The answer must consist solely of the lines from the opening line of the entries through the line with "## Features", transcribed exactly and without any pictures.

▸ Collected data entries
..............................

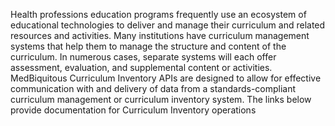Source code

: Health professions education programs frequently use an ecosystem of educational technologies to deliver and manage their curriculum and related resources and activities. Many institutions have curriculum management systems that help them to manage the structure and content of the curriculum. In numerous cases, separate systems will each offer assessment, evaluation, and supplemental content or activities. 
MedBiquitous Curriculum Inventory APIs are designed to allow for effective communication with and delivery of data from a standards-compliant curriculum management or curriculum inventory system. The links below provide documentation for Curriculum Inventory operations
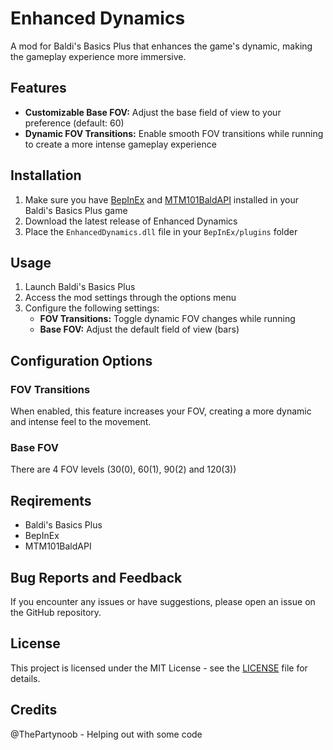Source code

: # Enhanced Dynamics

A mod for Baldi's Basics Plus that enhances the game's dynamic, making the gameplay experience more immersive.

## Features

- **Customizable Base FOV:** Adjust the base field of view to your preference (default: 60)
- **Dynamic FOV Transitions:** Enable smooth FOV transitions while running to create a more intense gameplay experience

## Installation

1. Make sure you have [BepInEx](https://github.com/BepInEx/BepInEx) and [MTM101BaldAPI](https://gamebanana.com/mods/383711) installed in your Baldi's Basics Plus game
2. Download the latest release of Enhanced Dynamics
3. Place the `EnhancedDynamics.dll` file in your `BepInEx/plugins` folder

## Usage

1. Launch Baldi's Basics Plus
2. Access the mod settings through the options menu
3. Configure the following settings:
   - **FOV Transitions:** Toggle dynamic FOV changes while running
   - **Base FOV:** Adjust the default field of view (bars)

## Configuration Options

### FOV Transitions
When enabled, this feature increases your FOV, creating a more dynamic and intense feel to the movement.

### Base FOV
There are 4 FOV levels (30(0), 60(1), 90(2) and 120(3))

## Reqirements

- Baldi's Basics Plus
- BepInEx
- MTM101BaldAPI

## Bug Reports and Feedback

If you encounter any issues or have suggestions, please open an issue on the GitHub repository.

## License

This project is licensed under the MIT License - see the [LICENSE](LICENSE) file for details.

## Credits

@ThePartynoob - Helping out with some code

..............................

▸ EXPECTED ANSWER
Source code

: Health professions education programs frequently use an ecosystem of educational technologies to deliver and manage their curriculum and related resources and activities. Many institutions have curriculum management systems that help them to manage the structure and content of the curriculum. In numerous cases, separate systems will each offer assessment, evaluation, and supplemental content or activities. 
MedBiquitous Curriculum Inventory APIs are designed to allow for effective communication with and delivery of data from a standards-compliant curriculum management or curriculum inventory system. The links below provide documentation for Curriculum Inventory operations
Source code

: # Enhanced Dynamics

A mod for Baldi's Basics Plus that enhances the game's dynamic, making the gameplay experience more immersive.

## Features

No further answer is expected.